Negli ultimi mesi della sua vita Pier Paolo Pasolini stava diventando sempre più scomodo. Lo era sempre stato, fin da quando prendeva posizione contro gli scontri tra studenti e poliziotti a Valle Giulia, scomodo come intellettuale, scomodo come regista da censurare, scomodo come poeta morale e anche scomodo come omosessuale dichiarato.

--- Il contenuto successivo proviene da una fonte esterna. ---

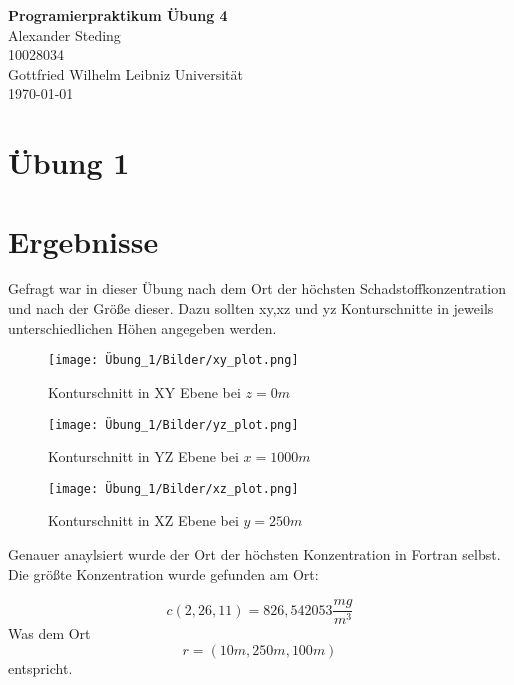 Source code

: \documentclass[ngerman]{scrartcl}
\newcommand{\authA}{Alexander Steding}
\begin{document}



\begin{titlepage}
\begin{center}
\vspace{3cm}
{\fontsize{40}{49} \selectfont \textbf{Programierpraktikum Übung 4}}\\[2cm]
\Large{\authA }\\
\Large{10028034 }\\
\large{Gottfried Wilhelm Leibniz Universität\\{\today}}
\end{center}
\end{titlepage}
\tableofcontents  
\newpage

\section{Übung 1}
\section{Ergebnisse}
Gefragt war in dieser Übung nach dem Ort der höchsten Schadstoffkonzentration und nach der Größe dieser. Dazu sollten xy,xz und yz Konturschnitte in jeweils unterschiedlichen Höhen angegeben werden.
\begin{figure}[H]
    \centering
    \texttt{[image: Übung\_1/Bilder/xy\_plot.png]}
    \caption{Konturschnitt in XY Ebene bei $z=0 \si{m}$}
    \label{fig:my_label}
\end{figure}

\begin{figure}[H]
    \centering
    \texttt{[image: Übung\_1/Bilder/yz\_plot.png]}
    \caption{Konturschnitt in YZ Ebene bei $x=1000 \si{m}$}
    \label{fig:my_label}
\end{figure}

\begin{figure}[H]
    \centering
    \texttt{[image: Übung\_1/Bilder/xz\_plot.png]}
    \caption{Konturschnitt in XZ Ebene bei $y=250 \si{m}$}
    \label{fig:my_label}
\end{figure}
Genauer anaylsiert wurde der Ort der höchsten Konzentration in Fortran selbst. Die größte Konzentration wurde gefunden am Ort:

\begin{equation}
    c(2,26,11)=826,542053 \si{\frac{mg}{m^3}}
\end{equation}
Was dem Ort
\begin{equation}
    r=(10\si{m},250\si{m},100\si{m})
\end{equation}
entspricht.
\end{document}
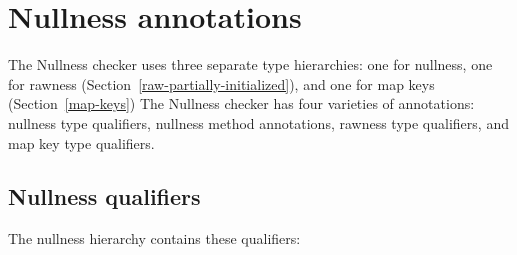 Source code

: \section{Nullness annotations\label{nullness-annotations}}

The Nullness checker uses three separate type hierarchies:  one for nullness,
one for rawness (Section~\ref{raw-partially-initialized}),
and one for map keys (Section~\ref{map-keys})
The Nullness checker has four varieties of annotations:  nullness
type qualifiers, nullness method annotations, rawness type qualifiers, and
map key type
qualifiers.

\subsection{Nullness qualifiers\label{nullness-qualifiers}}

The nullness hierarchy contains these qualifiers:

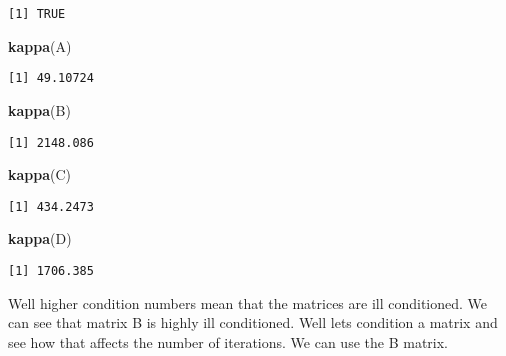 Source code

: \documentclass[]{article}
\newenvironment{Shaded}{\begin{snugshade}}{\end{snugshade}}
\newcommand{\KeywordTok}[1]{\textcolor[rgb]{0.13,0.29,0.53}{\textbf{#1}}}
\newcommand{\NormalTok}[1]{#1}
\begin{document}
\begin{verbatim}
[1] TRUE
\end{verbatim}

\begin{Shaded}
\begin{Highlighting}[]
\KeywordTok{kappa}\NormalTok{(A)}
\end{Highlighting}
\end{Shaded}

\begin{verbatim}
[1] 49.10724
\end{verbatim}

\begin{Shaded}
\begin{Highlighting}[]
\KeywordTok{kappa}\NormalTok{(B)}
\end{Highlighting}
\end{Shaded}

\begin{verbatim}
[1] 2148.086
\end{verbatim}

\begin{Shaded}
\begin{Highlighting}[]
\KeywordTok{kappa}\NormalTok{(C)}
\end{Highlighting}
\end{Shaded}

\begin{verbatim}
[1] 434.2473
\end{verbatim}

\begin{Shaded}
\begin{Highlighting}[]
\KeywordTok{kappa}\NormalTok{(D)}
\end{Highlighting}
\end{Shaded}

\begin{verbatim}
[1] 1706.385
\end{verbatim}

Well higher condition numbers mean that the matrices are ill
conditioned. We can see that matrix B is highly ill conditioned. Well
lets condition a matrix and see how that affects the number of
iterations. We can use the B matrix.
\end{document}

Ma negli ultimi mesi lo stava diventando ancora di più, fino al punto da diventare anche qualcos’altro, fino al punto di diventare pericoloso. La sua analisi dei cambiamenti e delle contraddizioni della società italiana si era fatta più acuta e più lucida ma anche più cattiva, più arrabbiata quasi disgustata. Negli ultimi scritti e nelle interviste concesse in quegli ultimi mesi, Pier Paolo Pasolini sembra affermare con decisione la necessità morale di mettere sotto processo la classe politica italiana e i meccanismi che fino a quel momento hanno gestito le economie del potere. Responsabilità precise, puntualmente identificate, che vanno dal mancato sviluppo morale e sociale di un popolo all’omicidio politico e all’uso della violenza stragista come forma di governo.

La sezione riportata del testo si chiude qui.